Not true. Last time we played on TNT around Jan 13th or so 

I posted it in this thread cuz I remembered someone called him out and why he said things about us

http://basketballboards.net/forum/showpost.php?p=3044799



> Barkley went on about us, about how Nash in his words, "he's a bad boy" and how he is the MVP right now. He also stated that he's playing better this yr than he did last yr when he won the MVP. And how it's more impressive cuz we're doing so well for not having Amare, JJ, and Q. Probably just wanted to see more from us which is why he didn't give us credit.
> 
> Magic Johnson also said we could be a legit threat to the Spurs with Amare at 80-90%, he said with the team we have we don't need him to be 100%.


----------



## 1 Penny (Jul 11, 2003)

Up by 19 at the half.

Jones playing well, good to see him playing.

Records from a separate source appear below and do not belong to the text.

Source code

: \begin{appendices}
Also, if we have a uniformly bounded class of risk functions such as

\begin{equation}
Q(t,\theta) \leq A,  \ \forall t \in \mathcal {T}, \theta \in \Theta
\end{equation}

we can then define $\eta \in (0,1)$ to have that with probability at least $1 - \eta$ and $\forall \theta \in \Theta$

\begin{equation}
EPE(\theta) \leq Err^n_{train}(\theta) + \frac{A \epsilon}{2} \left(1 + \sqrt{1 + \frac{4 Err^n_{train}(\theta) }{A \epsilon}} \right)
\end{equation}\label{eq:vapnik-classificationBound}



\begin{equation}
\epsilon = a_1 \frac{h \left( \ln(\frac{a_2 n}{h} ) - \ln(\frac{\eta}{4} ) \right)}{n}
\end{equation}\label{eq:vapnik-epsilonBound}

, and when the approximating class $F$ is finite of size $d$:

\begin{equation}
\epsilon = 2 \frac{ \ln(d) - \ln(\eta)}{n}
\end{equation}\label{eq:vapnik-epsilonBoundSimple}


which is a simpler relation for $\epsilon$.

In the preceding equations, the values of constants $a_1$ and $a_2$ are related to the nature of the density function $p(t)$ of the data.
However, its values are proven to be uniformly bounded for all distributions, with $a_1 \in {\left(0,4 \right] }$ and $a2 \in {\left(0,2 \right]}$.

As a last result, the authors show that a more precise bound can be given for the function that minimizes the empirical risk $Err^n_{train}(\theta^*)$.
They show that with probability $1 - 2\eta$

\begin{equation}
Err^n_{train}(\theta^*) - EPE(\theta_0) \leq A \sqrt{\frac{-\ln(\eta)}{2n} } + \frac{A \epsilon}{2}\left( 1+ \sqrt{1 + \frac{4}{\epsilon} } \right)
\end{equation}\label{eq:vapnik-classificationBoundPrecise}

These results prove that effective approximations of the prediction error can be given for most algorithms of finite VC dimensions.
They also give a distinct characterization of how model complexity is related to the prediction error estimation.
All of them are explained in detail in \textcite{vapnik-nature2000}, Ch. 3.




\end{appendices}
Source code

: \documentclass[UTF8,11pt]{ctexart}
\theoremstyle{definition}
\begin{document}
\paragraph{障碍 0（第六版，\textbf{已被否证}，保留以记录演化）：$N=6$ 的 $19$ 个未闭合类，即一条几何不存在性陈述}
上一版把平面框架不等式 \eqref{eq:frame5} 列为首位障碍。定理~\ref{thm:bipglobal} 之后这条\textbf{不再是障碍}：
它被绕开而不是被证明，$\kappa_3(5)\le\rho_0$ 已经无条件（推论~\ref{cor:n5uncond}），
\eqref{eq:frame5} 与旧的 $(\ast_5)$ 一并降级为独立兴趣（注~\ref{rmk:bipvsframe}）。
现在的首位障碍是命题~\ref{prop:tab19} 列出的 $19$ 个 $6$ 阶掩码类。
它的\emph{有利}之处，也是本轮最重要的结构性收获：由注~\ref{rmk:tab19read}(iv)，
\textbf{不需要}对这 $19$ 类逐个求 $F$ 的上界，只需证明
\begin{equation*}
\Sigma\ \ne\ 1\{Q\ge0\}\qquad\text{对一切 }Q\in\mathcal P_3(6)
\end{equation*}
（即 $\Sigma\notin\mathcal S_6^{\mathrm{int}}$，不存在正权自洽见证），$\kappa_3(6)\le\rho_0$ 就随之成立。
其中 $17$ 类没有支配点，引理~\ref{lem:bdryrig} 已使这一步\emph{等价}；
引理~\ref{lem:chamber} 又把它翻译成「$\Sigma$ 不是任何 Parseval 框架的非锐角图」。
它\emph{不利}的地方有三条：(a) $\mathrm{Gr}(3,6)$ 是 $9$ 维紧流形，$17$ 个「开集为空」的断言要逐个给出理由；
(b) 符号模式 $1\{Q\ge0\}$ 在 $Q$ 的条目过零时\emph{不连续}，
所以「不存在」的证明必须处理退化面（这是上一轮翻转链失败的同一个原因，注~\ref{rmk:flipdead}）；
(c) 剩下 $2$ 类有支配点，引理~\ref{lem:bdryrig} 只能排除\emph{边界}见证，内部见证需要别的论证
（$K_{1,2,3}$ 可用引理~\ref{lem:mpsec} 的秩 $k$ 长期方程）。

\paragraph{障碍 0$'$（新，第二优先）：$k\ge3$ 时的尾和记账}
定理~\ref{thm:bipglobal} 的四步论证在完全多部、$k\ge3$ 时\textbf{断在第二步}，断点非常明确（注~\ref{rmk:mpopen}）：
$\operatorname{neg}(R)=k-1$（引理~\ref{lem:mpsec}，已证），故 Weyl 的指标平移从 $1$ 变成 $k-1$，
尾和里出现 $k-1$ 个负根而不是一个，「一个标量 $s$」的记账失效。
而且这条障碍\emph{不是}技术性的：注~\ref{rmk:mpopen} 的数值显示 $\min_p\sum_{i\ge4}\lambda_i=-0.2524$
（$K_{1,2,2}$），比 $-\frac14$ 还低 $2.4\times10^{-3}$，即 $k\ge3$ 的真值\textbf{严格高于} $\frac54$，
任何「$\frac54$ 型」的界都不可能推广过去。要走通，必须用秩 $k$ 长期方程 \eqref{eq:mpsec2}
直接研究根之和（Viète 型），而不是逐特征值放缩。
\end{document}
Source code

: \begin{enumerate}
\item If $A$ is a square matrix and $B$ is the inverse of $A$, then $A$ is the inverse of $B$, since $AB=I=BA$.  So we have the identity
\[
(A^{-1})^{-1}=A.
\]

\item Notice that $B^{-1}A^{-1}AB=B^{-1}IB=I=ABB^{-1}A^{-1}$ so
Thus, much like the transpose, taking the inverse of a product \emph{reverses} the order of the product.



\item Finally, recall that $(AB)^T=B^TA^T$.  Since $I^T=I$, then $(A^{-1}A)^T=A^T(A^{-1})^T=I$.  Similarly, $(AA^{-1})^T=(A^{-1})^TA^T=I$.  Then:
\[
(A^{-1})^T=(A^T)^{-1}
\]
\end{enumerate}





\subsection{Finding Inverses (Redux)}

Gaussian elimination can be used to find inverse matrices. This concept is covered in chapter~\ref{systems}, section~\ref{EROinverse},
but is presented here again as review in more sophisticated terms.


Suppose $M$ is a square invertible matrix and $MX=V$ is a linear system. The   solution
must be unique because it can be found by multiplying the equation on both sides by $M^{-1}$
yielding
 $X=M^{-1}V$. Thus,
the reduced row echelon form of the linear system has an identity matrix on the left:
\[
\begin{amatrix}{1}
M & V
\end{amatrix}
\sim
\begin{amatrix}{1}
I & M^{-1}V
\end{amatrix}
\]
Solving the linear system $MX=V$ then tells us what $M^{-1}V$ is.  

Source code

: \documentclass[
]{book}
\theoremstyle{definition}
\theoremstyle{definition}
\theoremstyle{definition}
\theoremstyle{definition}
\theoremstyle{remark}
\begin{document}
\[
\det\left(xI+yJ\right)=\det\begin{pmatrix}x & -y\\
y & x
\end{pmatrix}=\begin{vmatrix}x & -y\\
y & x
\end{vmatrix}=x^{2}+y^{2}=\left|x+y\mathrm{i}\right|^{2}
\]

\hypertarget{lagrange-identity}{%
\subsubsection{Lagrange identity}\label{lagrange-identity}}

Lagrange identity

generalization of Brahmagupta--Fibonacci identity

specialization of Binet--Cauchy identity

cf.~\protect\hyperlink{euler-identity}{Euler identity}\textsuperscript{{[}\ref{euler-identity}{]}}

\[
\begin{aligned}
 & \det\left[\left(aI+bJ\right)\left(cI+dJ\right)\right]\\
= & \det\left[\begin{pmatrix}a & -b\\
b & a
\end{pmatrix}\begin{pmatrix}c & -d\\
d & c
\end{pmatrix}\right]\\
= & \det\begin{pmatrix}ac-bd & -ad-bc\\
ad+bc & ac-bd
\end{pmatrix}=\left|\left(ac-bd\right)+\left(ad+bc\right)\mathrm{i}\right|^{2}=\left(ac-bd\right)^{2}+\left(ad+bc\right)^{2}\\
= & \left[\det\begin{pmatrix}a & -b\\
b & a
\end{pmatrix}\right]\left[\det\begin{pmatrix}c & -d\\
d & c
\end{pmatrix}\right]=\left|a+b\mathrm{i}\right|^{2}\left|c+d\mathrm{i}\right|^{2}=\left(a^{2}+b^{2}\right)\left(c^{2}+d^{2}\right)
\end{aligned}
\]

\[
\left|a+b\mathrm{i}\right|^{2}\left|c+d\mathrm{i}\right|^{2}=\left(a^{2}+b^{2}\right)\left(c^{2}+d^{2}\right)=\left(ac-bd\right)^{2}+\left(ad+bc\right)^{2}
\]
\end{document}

Nash 10 assists at the half... just playing beautifully. MVP right there.


----------



## Dissonance (Jul 21, 2004)

Yep, we're shredding them again haha. It's great. James Jones is putting on a show for Reggie Miller, his mentor.


----------



## Dissonance (Jul 21, 2004)

WOW, what a pass from Nash to Diaw and threw a no look pass in the air to the left for a wide open Bell for 3. That was sick.


----------



## Dissonance (Jul 21, 2004)

****ing Posey. he's on fire. 76-68


----------



## Dissonance (Jul 21, 2004)

damn, what a run from the score above. its now 90-72 Suns


----------



## Seuss (Aug 19, 2005)

Great win for the Suns.


I'm still amazed the beat the Heat.


I was sure that the Heat would kick their butts.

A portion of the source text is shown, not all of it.